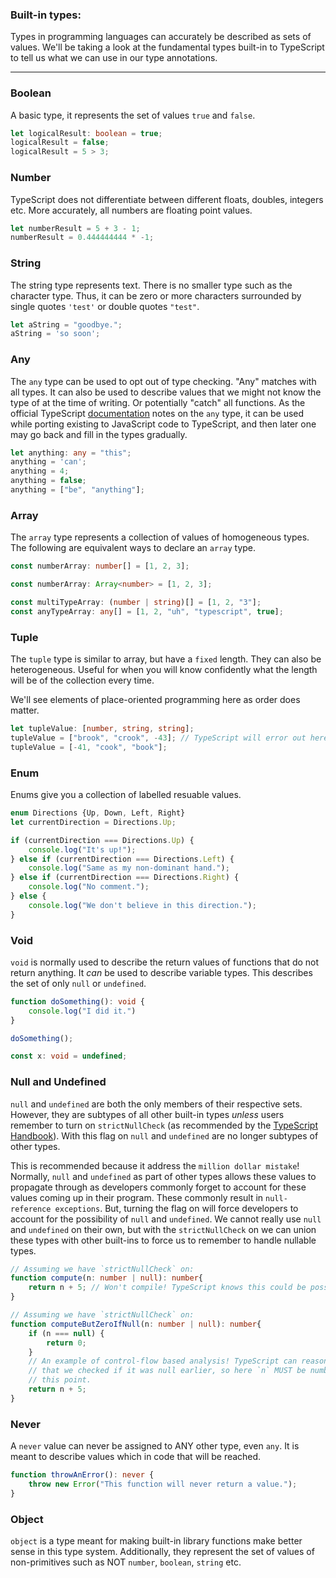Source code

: ### Built-in types:
Types in programming languages can accurately be described as sets of values. We'll be taking a look at the fundamental types built-in to TypeScript to tell us what we can use in our type annotations.
_________________

### Boolean
A basic type, it represents the set of values `true` and `false`. 
```TypeScript
let logicalResult: boolean = true;
logicalResult = false;
logicalResult = 5 > 3;
```

### Number
TypeScript does not differentiate between different floats, doubles, integers etc. More accurately, all numbers are floating point values.
```TypeScript
let numberResult = 5 + 3 - 1;
numberResult = 0.444444444 * -1;
```

### String
The string type represents text. There is no smaller type such as the character type. Thus, it can be zero or more characters surrounded by single quotes `'test'` or double quotes `"test"`.
```TypeScript
let aString = "goodbye.";
aString = 'so soon';
```

### Any
The `any` type can be used to opt out of type checking. "Any" matches with all types. It can also be used to describe values that we might not know the type of at the time of writing. Or potentially "catch" all functions. As the official TypeScript [documentation](https://www.typescriptlang.org/docs/handbook/basic-types.html) notes on the `any` type, it can be used while porting existing to JavaScript code to TypeScript, and then later one may go back and fill in the types gradually. 

```TypeScript
let anything: any = "this";
anything = 'can';
anything = 4;
anything = false;
anything = ["be", "anything"];
```

### Array
The `array` type represents a collection of values of homogeneous types. The following are equivalent ways to declare an `array` type.

```TypeScript
const numberArray: number[] = [1, 2, 3];
```

```TypeScript
const numberArray: Array<number> = [1, 2, 3];
```
```TypeScript
const multiTypeArray: (number | string)[] = [1, 2, "3"];
const anyTypeArray: any[] = [1, 2, "uh", "typescript", true];
```

### Tuple
The `tuple` type is similar to array, but have a `fixed` length. They can also be heterogeneous. Useful for when you will know confidently what the length will be of the collection every time. 

We'll see elements of place-oriented programming here as order does matter.

```TypeScript
let tupleValue: [number, string, string];
tupleValue = ["brook", "crook", -43]; // TypeScript will error out here!
tupleValue = [-41, "cook", "book"];
```

### Enum
Enums give you a collection of labelled resuable values. 

```TypeScript
enum Directions {Up, Down, Left, Right}
let currentDirection = Directions.Up;

if (currentDirection === Directions.Up) {
    console.log("It's up!");
} else if (currentDirection === Directions.Left) {
    console.log("Same as my non-dominant hand.");
} else if (currentDirection === Directions.Right) {
    console.log("No comment.");
} else {
    console.log("We don't believe in this direction.");
}
```

### Void
`void` is normally used to describe the return values of functions that do not return anything. It *can* be used to describe variable types. This describes the set of only `null` or `undefined`.

```TypeScript
function doSomething(): void {
    console.log("I did it.")
}

doSomething();

const x: void = undefined;
```

### Null and Undefined
`null` and `undefined` are both the only members of their respective sets. However, they are subtypes of all other built-in types *unless* users remember to turn on `strictNullCheck` (as recommended by the [TypeScript Handbook](https://www.typescriptlang.org/docs/handbook/basic-types.html)). With this flag on `null` and `undefined` are no longer subtypes of other types.

This is recommended because it address the `million dollar mistake`! Normally, `null` and `undefined` as part of other types allows these values to propagate through as developers commonly forget to account for these values coming up in their program. These commonly result in `null-reference exceptions`. But, turning the flag on will force developers to account for the possibility of `null` and `undefined`. We cannot really use `null` and `undefined` on their own, but with the `strictNullCheck` on we can union these types with other built-ins to force us to remember to handle nullable types.

```TypeScript
// Assuming we have `strictNullCheck` on:
function compute(n: number | null): number{
    return n + 5; // Won't compile! TypeScript knows this could be possibly `null`!
}
```

```TypeScript
// Assuming we have `strictNullCheck` on:
function computeButZeroIfNull(n: number | null): number{
    if (n === null) { 
        return 0;
    }
    // An example of control-flow based analysis! TypeScript can reason here
    // that we checked if it was null earlier, so here `n` MUST be number at 
    // this point.
    return n + 5; 
}
```

### Never
A `never` value can never be assigned to ANY other type, even `any`. It is meant to describe values which in code that will be reached.

```TypeScript
function throwAnError(): never {
    throw new Error("This function will never return a value.");
}
```

### Object
`object` is a type meant for making built-in library functions make better sense in this type system. Additionally, they represent the set of values of non-primitives such as NOT `number`, `boolean`, `string` etc.
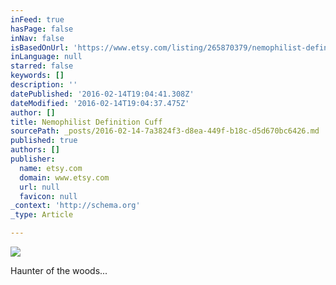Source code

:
 ```yaml
---
inFeed: true
hasPage: false
inNav: false
isBasedOnUrl: 'https://www.etsy.com/listing/265870379/nemophilist-definition-cuff?ref=shop_home_active_15'
inLanguage: null
starred: false
keywords: []
description: ''
datePublished: '2016-02-14T19:04:41.308Z'
dateModified: '2016-02-14T19:04:37.475Z'
author: []
title: Nemophilist Definition Cuff
sourcePath: _posts/2016-02-14-7a3824f3-d8ea-449f-b18c-d5d670bc6426.md
published: true
authors: []
publisher:
  name: etsy.com
  domain: www.etsy.com
  url: null
  favicon: null
_context: 'http://schema.org'
_type: Article

---
```

![](https://s3-us-west-2.amazonaws.com/the-grid-img/p/5eb2146cad8ca0efe3f3ba35502bd82f1bdeee82.jpg)

Haunter of the woods...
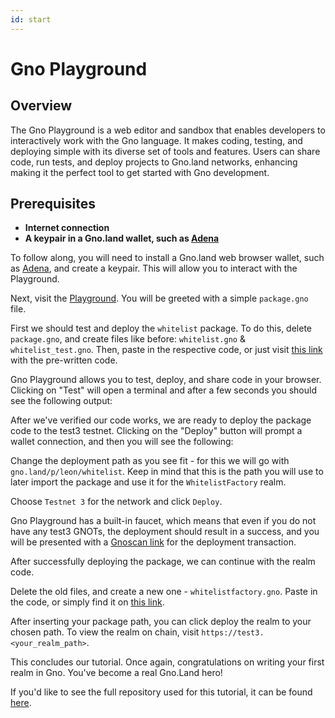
 ```yaml
---
id: start
---
```


# Gno Playground

## Overview

The Gno Playground is a web editor and sandbox that enables developers to 
interactively work with the Gno language. It makes coding, testing,
and deploying simple with its diverse set of tools and features. Users can
share code, run tests, and deploy projects to Gno.land networks, enhancing 
making it the perfect tool to get started with Gno development.

## Prerequisites

- **Internet connection**
- **A keypair in a Gno.land wallet, such as [Adena](https://adena.app)**



To follow along, you will need to install a Gno.land web browser wallet, such as
[Adena](https://www.adena.app/), and create a keypair. This will allow you to
interact with the Playground.

Next, visit the [Playground](https://play.gno.land). You will be greeted with a
simple `package.gno` file.



First we should test and deploy the `whitelist` package. To do this, delete `package.gno`,
and create files like before: `whitelist.gno` & `whitelist_test.gno`. Then,
paste in the respective code, or just visit [this link](https://play.gno.land/p/t1AXy1wxafC)
with the pre-written code.

Gno Playground allows you to test, deploy, and share code in your browser.
Clicking on "Test" will open a terminal and after a few seconds you should see
the following output:



After we've verified our code works, we are ready to deploy the package code to
the test3 testnet. Clicking on the "Deploy" button will prompt a wallet connection, and then
you will see the following:



Change the deployment path as you see fit - for this we will go with
`gno.land/p/leon/whitelist`. Keep in mind that this is the path you will use
to later import the package and use it for the `WhitelistFactory` realm.

Choose `Testnet 3` for the network and click `Deploy`.

Gno Playground has a built-in faucet, which means that even if you do not have any
test3 GNOTs, the deployment should result in a success, and you will be presented
with a [Gnoscan link](https://gnoscan.io/transactions/details?txhash=pCBe5tZVD+5bvWE2vUJosxfwkSUSHJE9zbVahVs4vBA%3D)
for the deployment transaction.

After successfully deploying the package, we can continue with the realm code.

Delete the old files, and create a new one - `whitelistfactory.gno`.
Paste in the code, or simply find it on [this link](https://play.gno.land/p/M_ehuoP4jsM).


After inserting your package path, you can click deploy the realm to your chosen
path. To view the realm on chain, visit `https://test3.<your_realm_path>`.

This concludes our tutorial. Once again, congratulations on writing
your first realm in Gno. You've become a real Gno.Land hero!

If you'd like to see the full repository used for this tutorial,
it can be found [here](https://github.com/leohhhn/gno/tree/from_zero_to_gnoland_hero).
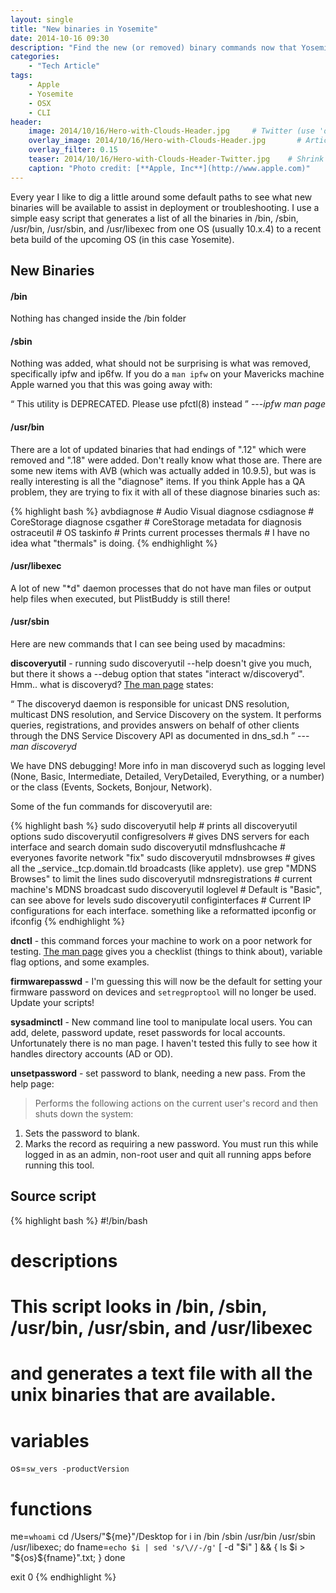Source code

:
 ```yaml
---
layout: single
title: "New binaries in Yosemite"
date: 2014-10-16 09:30
description: "Find the new (or removed) binary commands now that Yosemite is released!"
categories:
    - "Tech Article"
tags:
    - Apple
    - Yosemite
    - OSX
    - CLI
header:
    image: 2014/10/16/Hero-with-Clouds-Header.jpg     # Twitter (use 'overlay_image')
    overlay_image: 2014/10/16/Hero-with-Clouds-Header.jpg       # Article header at 2048x768
    overlay_filter: 0.15
    teaser: 2014/10/16/Hero-with-Clouds-Header-Twitter.jpg    # Shrink image to 575 width
    caption: "Photo credit: [**Apple, Inc**](http://www.apple.com)"
---
```


Every year I like to dig a little around some default paths to see what new binaries will be available to assist in deployment or troubleshooting.  I use a simple easy script that generates a list of all the binaries in /bin, /sbin, /usr/bin, /usr/sbin, and /usr/libexec from one OS (usually 10.x.4) to a recent beta build of the upcoming OS (in this case Yosemite).

New Binaries
---

#### /bin
Nothing has changed inside the /bin folder

#### /sbin
Nothing was added, what should not be surprising is what was removed, specifically ipfw and ip6fw.  If you do a ```man ipfw``` on your Mavericks machine Apple warned you that this was going away with:

<q>
This utility is DEPRECATED. Please use pfctl(8) instead
</q> ---<cite>ipfw man page</cite>

#### /usr/bin
There are a lot of updated binaries that had endings of ".12" which were removed and ".18" were added.  Don't really know what those are.  There are some new items with AVB (which was actually added in 10.9.5), but was is really interesting is all the "diagnose" items.  If you think Apple has a QA problem, they are trying to fix it with all of these diagnose binaries such as:

{% highlight bash %}
avbdiagnose     # Audio Visual diagnose
csdiagnose      # CoreStorage  diagnose
csgather        # CoreStorage metadata for diagnosis
ostraceutil     # OS
taskinfo        # Prints current processes
thermals        # I have no idea what "thermals" is doing.
{% endhighlight %}

#### /usr/libexec
A lot of new "*d" daemon processes that do not have man files or output help files when executed, but PlistBuddy is still there!

#### /usr/sbin
Here are new commands that I can see being used by macadmins:

**discoveryutil** - running sudo discoveryutil --help doesn't give you much, but there it shows a --debug option that states "interact w/discoveryd".  Hmm.. what is discoveryd? [The man page](x-man-page://8/discoveryd) states:

<q>
The discoveryd daemon is responsible for unicast DNS resolution, multicast DNS resolution, and Service Discovery on the system.  It performs queries, registrations, and provides answers on behalf of other clients through the DNS Service Discovery API as documented in dns_sd.h
</q> ---<cite>man discoveryd</cite>

We have DNS debugging! More info in man discoveryd such as logging level (None, Basic, Intermediate, Detailed, VeryDetailed, Everything, or a number) or the class (Events, Sockets, Bonjour, Network).

Some of the fun commands for discoveryutil are:

{% highlight bash %}
sudo discoveryutil help                 # prints all discoveryutil options
sudo discoveryutil configresolvers      # gives DNS servers for each interface and search domain
sudo discoveryutil mdnsflushcache       # everyones favorite network "fix"
sudo discoveryutil mdnsbrowses          # gives all the _service._tcp.domain.tld broadcasts (like appletv).  use grep "MDNS Browses" to limit the lines
sudo discoveryutil mdnsregistrations    # current machine's MDNS broadcast
sudo discoveryutil loglevel             # Default is "Basic", can see above for levels
sudo discoveryutil configinterfaces     # Current IP configurations for each interface.  something like a reformatted ipconfig or ifconfig
{% endhighlight %}

**dnctl** - this command forces your machine to work on a poor network for testing.  [The man page](x-man-page://8/dnctl) gives you a checklist (things to think about), variable flag options, and some examples.

**firmwarepasswd** - I'm guessing this will now be the default for setting your firmware password on devices and ```setregproptool``` will no longer be used.  Update your scripts!

**sysadminctl** - New command line tool to manipulate local users.  You can add, delete, password update, reset passwords for local accounts. Unfortunately there is no man page.  I haven't tested this fully to see how it handles directory accounts (AD or OD).

**unsetpassword** - set password to blank, needing a new pass.  From the help page:

> Performs the following actions on the current user's record and then shuts down the system:
 1. Sets the password to blank.
 2. Marks the record as requiring a new password.
 You must run this while logged in as an admin, non-root user and quit all running apps before running this tool.

Source script
---

{% highlight bash %}
#!/bin/bash
# descriptions
# This script looks in /bin, /sbin, /usr/bin, /usr/sbin, and /usr/libexec
# and generates a text file with all the unix binaries that are available.

# variables
os=`sw_vers -productVersion`

# functions
me=`whoami`
cd /Users/"${me}"/Desktop
for i in /bin /sbin /usr/bin /usr/sbin /usr/libexec; do
    fname=`echo $i | sed 's/\//-/g'`
    [ -d "$i" ] && { ls $i > "${os}${fname}".txt; }
done

exit 0
{% endhighlight %}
----
→ Assigned task
For this listing, copy out every line that includes the word "blank".

→ Output below
**unsetpassword** - set password to blank, needing a new pass.  From the help page:
 1. Sets the password to blank.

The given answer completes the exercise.